Enquanto os grandes fabricantes de smartphones investem em tecnologias de ponta e novos recursos para seus modelos, há uma tendência cada vez maior de fabricantes que privilegiam a sustentabilidade. Os modelos “sustentáveis”, em geral, têm menos recursos em comparação com os aparelhos “top de linha”, porém vida útil mais longa. Além disso, oferecem amplas opções de peças de reposição e a manutenção é mais barata.

Outra característica importante é a reduzida pegada de carbono. Até 80% da emissão de carbono dos dispositivos eletrônicos ocorre antes que cheguem às prateleiras. A começar pelo fato de que grande parte da fabricação é feita na China, e o país tem o carvão como principal fonte de energia, passando pelo uso de químicos e recursos naturais como o minério, nem sempre extraído de forma sustentável.

Além disso, os aparelhos tradicionais usam peças que não podem ser reaproveitadas ou recicladas e vida útil de três a quatro anos, contribuindo com um volume significativo de lixo eletrônico. A boa notícia é que há opções disponíveis no mercado de celulares eco-friendly.

São dispositivos que atendem três principais premissas em seu processo de fabricação: consumir menos recursos, especialmente naturais, usar fontes de energia renováveis e materiais recicláveis e não usar químicos perigosos. Ou seja, a produção tem que causar baixo impacto ambiental.

Nesta lista, estão ainda a possibilidade de substituição de peças, incluindo bateria, tela e câmera, a disponibilidade de peças de reposição e a facilidade para serem reparados, o que aumenta consideravelmente sua vida útil.

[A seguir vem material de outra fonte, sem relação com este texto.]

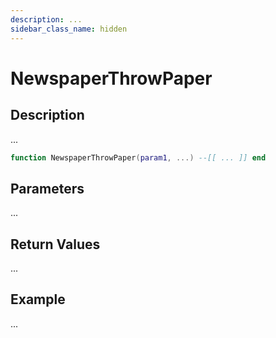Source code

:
 ```yaml
---
description: ...
sidebar_class_name: hidden
---
```


# NewspaperThrowPaper

## Description

...

```lua
function NewspaperThrowPaper(param1, ...) --[[ ... ]] end
```

## Parameters

...

## Return Values

...

## Example

...

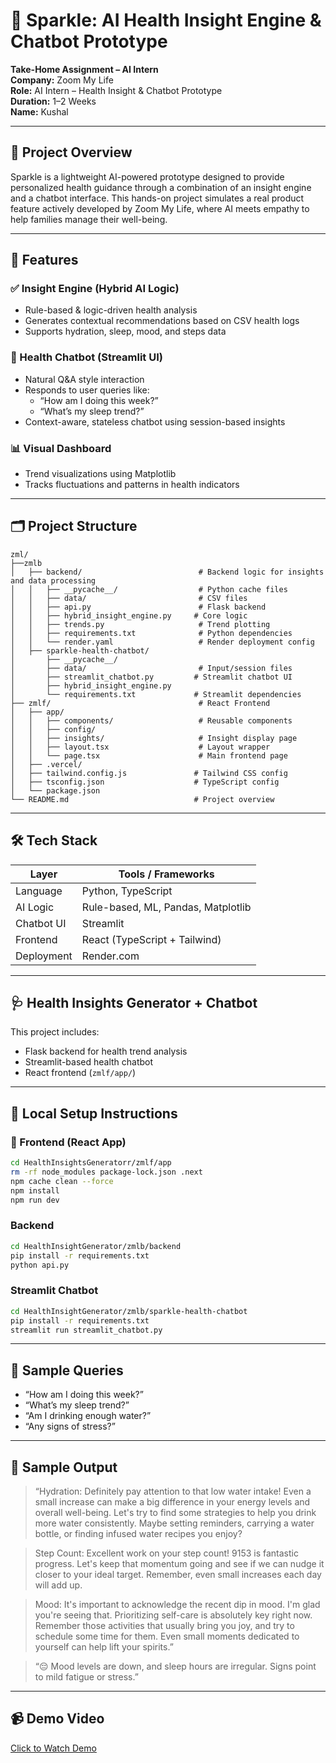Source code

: # 🌟 Sparkle: AI Health Insight Engine & Chatbot Prototype

**Take-Home Assignment – AI Intern**  
**Company:** Zoom My Life  
**Role:** AI Intern – Health Insight & Chatbot Prototype  
**Duration:** 1–2 Weeks  
**Name:** Kushal

---

## 🧠 Project Overview

Sparkle is a lightweight AI-powered prototype designed to provide personalized health guidance through a combination of an insight engine and a chatbot interface. This hands-on project simulates a real product feature actively developed by Zoom My Life, where AI meets empathy to help families manage their well-being.

---

## 🚀 Features

### ✅ Insight Engine (Hybrid AI Logic)
- Rule-based & logic-driven health analysis
- Generates contextual recommendations based on CSV health logs
- Supports hydration, sleep, mood, and steps data

### 💬 Health Chatbot (Streamlit UI)
- Natural Q&A style interaction
- Responds to user queries like:
  - “How am I doing this week?”
  - “What’s my sleep trend?”
- Context-aware, stateless chatbot using session-based insights

### 📊 Visual Dashboard
- Trend visualizations using Matplotlib
- Tracks fluctuations and patterns in health indicators

---

## 🗂️ Project Structure

```
zml/
├──zmlb
│   ├── backend/                          # Backend logic for insights and data processing
│   │   ├── __pycache__/                  # Python cache files
│   │   ├── data/                         # CSV files
│   │   ├── api.py                        # Flask backend
│   │   ├── hybrid_insight_engine.py     # Core logic
│   │   ├── trends.py                     # Trend plotting
│   │   ├── requirements.txt              # Python dependencies
│   │   └── render.yaml                   # Render deployment config
│   ├── sparkle-health-chatbot/
│       ├── __pycache__/
│       ├── data/                         # Input/session files
│       ├── streamlit_chatbot.py         # Streamlit chatbot UI
│       ├── hybrid_insight_engine.py
│       └── requirements.txt             # Streamlit dependencies
├── zmlf/                                 # React Frontend
│   ├── app/
│   │   ├── components/                   # Reusable components
│   │   ├── config/
│   │   ├── insights/                     # Insight display page
│   │   ├── layout.tsx                    # Layout wrapper
│   │   └── page.tsx                      # Main frontend page
│   ├── .vercel/
│   ├── tailwind.config.js               # Tailwind CSS config
│   ├── tsconfig.json                    # TypeScript config
│   └── package.json
└── README.md                            # Project overview
```

---

## 🛠️ Tech Stack

| Layer       | Tools / Frameworks                          |
|-------------|---------------------------------------------|
| Language    | Python, TypeScript                          |
| AI Logic    | Rule-based, ML, Pandas, Matplotlib          |
| Chatbot UI  | Streamlit                                   |
| Frontend    | React (TypeScript + Tailwind)               |
| Deployment  | Render.com                                  |

---

## 🩺 Health Insights Generator + Chatbot

This project includes:
- Flask backend for health trend analysis  
- Streamlit-based health chatbot  
- React frontend (`zmlf/app/`)

---

## 🧪 Local Setup Instructions

### 🧠 Frontend (React App)

```bash
cd HealthInsightsGeneratorr/zmlf/app
rm -rf node_modules package-lock.json .next
npm cache clean --force
npm install
npm run dev
```

### Backend
```bash
cd HealthInsightGenerator/zmlb/backend
pip install -r requirements.txt
python api.py
```

### Streamlit Chatbot
```bash
cd HealthInsightGenerator/zmlb/sparkle-health-chatbot
pip install -r requirements.txt
streamlit run streamlit_chatbot.py
```

---

## 🧪 Sample Queries

- “How am I doing this week?”
- “What’s my sleep trend?”
- “Am I drinking enough water?”
- “Any signs of stress?”

---

## 🌈 Sample Output

> “Hydration: Definitely pay attention to that low water intake! Even a small increase can make a big difference in your energy levels and overall well-being. Let's try to find some strategies to help you drink more water consistently. Maybe setting reminders, carrying a water bottle, or finding infused water recipes you enjoy?

> Step Count: Excellent work on your step count! 9153 is fantastic progress. Let's keep that momentum going and see if we can nudge it closer to your ideal target. Remember, even small increases each day will add up.

> Mood: It's important to acknowledge the recent dip in mood. I'm glad you're seeing that. Prioritizing self-care is absolutely key right now. Remember those activities that usually bring you joy, and try to schedule some time for them. Even small moments dedicated to yourself can help lift your spirits.”  

> “😔 Mood levels are down, and sleep hours are irregular. Signs point to mild fatigue or stress.”

---

## 📹 Demo Video

[Click to Watch Demo](https://drive.google.com/file/d/1qQC8kOz_FCbP2T0scx788eaV7g2apOFP/view?usp=sharing)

Fundada por três empreendedores na Holanda, a Fairphone é uma das empresas produtoras de telefones mais conhecidas atualmente. Seu modelo Fairphone 4, lançado recentemente, recebeu certificação ecológica alemã Blue Angel como o smartphone mais sustentável do mundo. Seus modelos são fabricados com alumínio de fornecedores certificados pela ASI (Aluminium Stewardship Initiative) e plástico 100% reciclado, além de usar peças que podem ser facilmente retiradas e substituídas. Os usuários encontram no site da própria fabricante tutoriais de como consertá-los.

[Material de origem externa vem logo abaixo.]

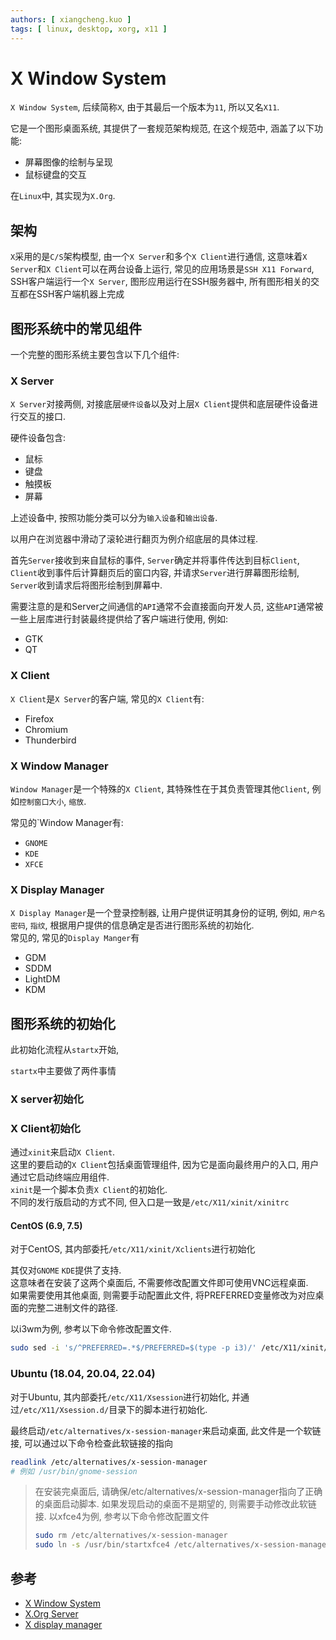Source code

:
 ```yaml
---
authors: [ xiangcheng.kuo ]
tags: [ linux, desktop, xorg, x11 ]
---
```


# X Window System

`X Window System`, 后续简称`X`, 由于其最后一个版本为`11`, 所以又名`X11`.<br/>

它是一个图形桌面系统, 其提供了一套规范架构规范,
在这个规范中, 涵盖了以下功能:

- 屏幕图像的绘制与呈现
- 鼠标键盘的交互

在`Linux`中, 其实现为`X.Org`.<br/>

## 架构

`X`采用的是`C/S`架构模型, 由一个`X Server`和多个`X Client`进行通信,
这意味着`X Server`和`X Client`可以在两台设备上运行, 常见的应用场景是`SSH X11 Forward`, SSH客户端运行一个`X Server`,
图形应用运行在SSH服务器中, 所有图形相关的交互都在SSH客户端机器上完成

## 图形系统中的常见组件

一个完整的图形系统主要包含以下几个组件:

### X Server

`X Server`对接两侧, 对接底层`硬件设备`以及对上层`X Client`提供和底层硬件设备进行交互的接口.

硬件设备包含:

- 鼠标
- 键盘
- 触摸板
- 屏幕

上述设备中, 按照功能分类可以分为`输入设备`和`输出设备`.<br/>

以用户在浏览器中滑动了滚轮进行翻页为例介绍底层的具体过程.<br/>

首先`Server`接收到来自鼠标的事件, `Server`确定并将事件传达到目标`Client`, `Client`收到事件后计算翻页后的窗口内容,
并请求`Server`进行屏幕图形绘制, `Server`收到请求后将图形绘制到屏幕中.<br/>

需要注意的是和Server之间通信的`API`通常不会直接面向开发人员, 这些`API`通常被一些上层库进行封装最终提供给了客户端进行使用,
例如:

- GTK
- QT

### X Client

`X Client`是`X Server`的客户端, 常见的`X Client`有: <br/>

- Firefox
- Chromium
- Thunderbird

### X Window Manager

`Window Manager`是一个特殊的`X Client`, 其特殊性在于其负责管理其他`Client`, 例如`控制窗口大小`, `缩放`.<br/>

常见的`Window Manager有:

- `GNOME`
- `KDE`
- `XFCE`

### X Display Manager

`X Display Manager`是一个登录控制器, 让用户提供证明其身份的证明, 例如, `用户名密码`, `指纹`,
根据用户提供的信息确定是否进行图形系统的初始化.<br/>
常见的, 常见的`Display Manger`有

- GDM
- SDDM
- LightDM
- KDM

## 图形系统的初始化

此初始化流程从`startx`开始,

`startx`中主要做了两件事情

### X server初始化

### X Client初始化

通过`xinit`来启动`X Client`.<br/>
这里的要启动的`X Client`包括桌面管理组件, 因为它是面向最终用户的入口, 用户通过它启动终端应用组件.<br/>
`xinit`是一个脚本负责`X Client`的初始化.<br/>
不同的发行版启动的方式不同, 但入口是一致是`/etc/X11/xinit/xinitrc`

#### CentOS (6.9, 7.5)

对于CentOS, 其内部委托`/etc/X11/xinit/Xclients`进行初始化<br/>

其仅对`GNOME` `KDE`提供了支持.<br/>
这意味者在安装了这两个桌面后, 不需要修改配置文件即可使用VNC远程桌面.<br/>
如果需要使用其他桌面, 则需要手动配置此文件, 将PREFERRED变量修改为对应桌面的完整二进制文件的路径.<br/>

以i3wm为例, 参考以下命令修改配置文件.<br/>

```bash
sudo sed -i 's/^PREFERRED=.*$/PREFERRED=$(type -p i3)/' /etc/X11/xinit/Xclients
```

### Ubuntu (18.04, 20.04, 22.04)

对于Ubuntu, 其内部委托`/etc/X11/Xsession`进行初始化, 并通过`/etc/X11/Xsession.d/`目录下的脚本进行初始化.

最终启动`/etc/alternatives/x-session-manager`来启动桌面, 此文件是一个软链接, 可以通过以下命令检查此软链接的指向

```bash
readlink /etc/alternatives/x-session-manager
# 例如 /usr/bin/gnome-session
```

> 在安装完桌面后, 请确保/etc/alternatives/x-session-manager指向了正确的桌面启动脚本.
> 如果发现启动的桌面不是期望的, 则需要手动修改此软链接.
> 以xfce4为例, 参考以下命令修改配置文件
> ```bash
> sudo rm /etc/alternatives/x-session-manager
> sudo ln -s /usr/bin/startxfce4 /etc/alternatives/x-session-manager
> ```

## 参考

- [X Window System](https://en.wikipedia.org/wiki/X_Window_System)
- [X.Org Server](https://en.wikipedia.org/wiki/X.Org_Server)
- [X display manager](https://en.wikipedia.org/wiki/X_display_manager)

Produzido pela americana Teracube, o celular Teracube 2e é feito com 25% de policarbonato reciclado e sua bateria, que pode ser substituída, é biodegradável.  O processo de fabricação tem baixa pegada de carbono e a embalagem é feita com papel reciclado.

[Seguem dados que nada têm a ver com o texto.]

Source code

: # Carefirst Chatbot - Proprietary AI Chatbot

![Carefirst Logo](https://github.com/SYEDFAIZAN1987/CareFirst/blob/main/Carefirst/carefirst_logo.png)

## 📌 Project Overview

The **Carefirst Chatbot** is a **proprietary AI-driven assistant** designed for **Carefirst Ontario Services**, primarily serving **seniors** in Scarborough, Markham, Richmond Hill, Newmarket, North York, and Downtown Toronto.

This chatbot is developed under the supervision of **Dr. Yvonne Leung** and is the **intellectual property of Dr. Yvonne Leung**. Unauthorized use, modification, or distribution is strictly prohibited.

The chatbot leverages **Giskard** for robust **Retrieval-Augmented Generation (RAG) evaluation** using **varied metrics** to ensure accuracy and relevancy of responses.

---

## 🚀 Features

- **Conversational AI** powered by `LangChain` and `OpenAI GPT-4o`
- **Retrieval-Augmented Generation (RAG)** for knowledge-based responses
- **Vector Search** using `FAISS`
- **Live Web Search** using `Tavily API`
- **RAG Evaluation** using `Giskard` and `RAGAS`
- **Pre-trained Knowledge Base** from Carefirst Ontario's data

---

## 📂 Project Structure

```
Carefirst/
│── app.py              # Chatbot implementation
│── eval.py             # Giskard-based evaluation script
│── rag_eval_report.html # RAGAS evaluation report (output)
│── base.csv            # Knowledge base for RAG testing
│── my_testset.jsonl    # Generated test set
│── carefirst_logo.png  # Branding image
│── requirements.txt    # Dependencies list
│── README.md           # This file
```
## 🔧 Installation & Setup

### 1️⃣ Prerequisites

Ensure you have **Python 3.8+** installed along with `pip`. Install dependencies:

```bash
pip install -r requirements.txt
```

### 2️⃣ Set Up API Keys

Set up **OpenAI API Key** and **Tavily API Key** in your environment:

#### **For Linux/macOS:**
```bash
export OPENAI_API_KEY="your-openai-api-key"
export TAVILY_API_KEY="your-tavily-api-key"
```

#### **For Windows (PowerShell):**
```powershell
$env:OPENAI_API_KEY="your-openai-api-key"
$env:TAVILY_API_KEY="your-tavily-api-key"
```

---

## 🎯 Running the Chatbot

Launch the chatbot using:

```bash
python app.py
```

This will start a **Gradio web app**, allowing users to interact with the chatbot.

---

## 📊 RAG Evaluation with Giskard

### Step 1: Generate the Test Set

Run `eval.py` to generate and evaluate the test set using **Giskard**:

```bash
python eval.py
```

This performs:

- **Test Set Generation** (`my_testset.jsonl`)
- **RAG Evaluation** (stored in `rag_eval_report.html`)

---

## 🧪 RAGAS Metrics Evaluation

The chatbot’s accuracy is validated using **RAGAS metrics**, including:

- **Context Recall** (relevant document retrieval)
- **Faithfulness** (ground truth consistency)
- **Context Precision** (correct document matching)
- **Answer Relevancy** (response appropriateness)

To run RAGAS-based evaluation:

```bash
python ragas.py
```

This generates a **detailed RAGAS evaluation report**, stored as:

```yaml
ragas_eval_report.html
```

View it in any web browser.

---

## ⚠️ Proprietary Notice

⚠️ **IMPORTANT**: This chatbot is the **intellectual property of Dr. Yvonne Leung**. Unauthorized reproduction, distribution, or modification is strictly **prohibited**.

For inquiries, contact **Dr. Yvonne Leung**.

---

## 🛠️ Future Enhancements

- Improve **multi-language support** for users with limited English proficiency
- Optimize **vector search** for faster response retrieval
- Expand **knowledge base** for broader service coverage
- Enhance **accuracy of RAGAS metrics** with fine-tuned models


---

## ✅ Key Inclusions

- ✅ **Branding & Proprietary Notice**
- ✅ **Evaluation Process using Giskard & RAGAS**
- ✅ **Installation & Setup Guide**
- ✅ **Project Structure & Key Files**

Já a fabricante alemã Shift apresenta seu modelo SHIFT6M como o smartphone mais modular no mundo. A empresa prioriza condições justas de trabalho e a facilidade de reparo de seus produtos, cujo design é minimalista.

Com maior pegada de carbono e peças que não podem ser substituídas, mas com tecnologia e recursos mais avançados, as grandes fabricantes também avançam em direção à produção de produtos mais sustentáveis. Os iPhones, produzidos pela Apple, usam alumínio reciclável e estão livres de alguns químicos perigosos.

Enquanto isso, alguns modelos antigos, como o iPhone6, continuam recebendo atualizações de software, de forma a aumentar sua vida útil. A Sony, que produz os modelos Xperia, usa materiais recicláveis e também reduziu o uso de químicos perigosos.

Entre as possibilidades para reduzir as emissões de gases e poluentes, há quem inclua ainda o recondicionamento ou o aluguel por assinatura. “As iniciativas para um mundo mais sustentável não se restringem somente aos fabricantes. É preciso que cada um de nós tenha consciência sobre os impactos ambientais quando escolhemos determinado produto. É importante avaliar as reais necessidades e o impacto que cada produto representa”, diz Arie Halpern, especialista em tecnologias disruptivas.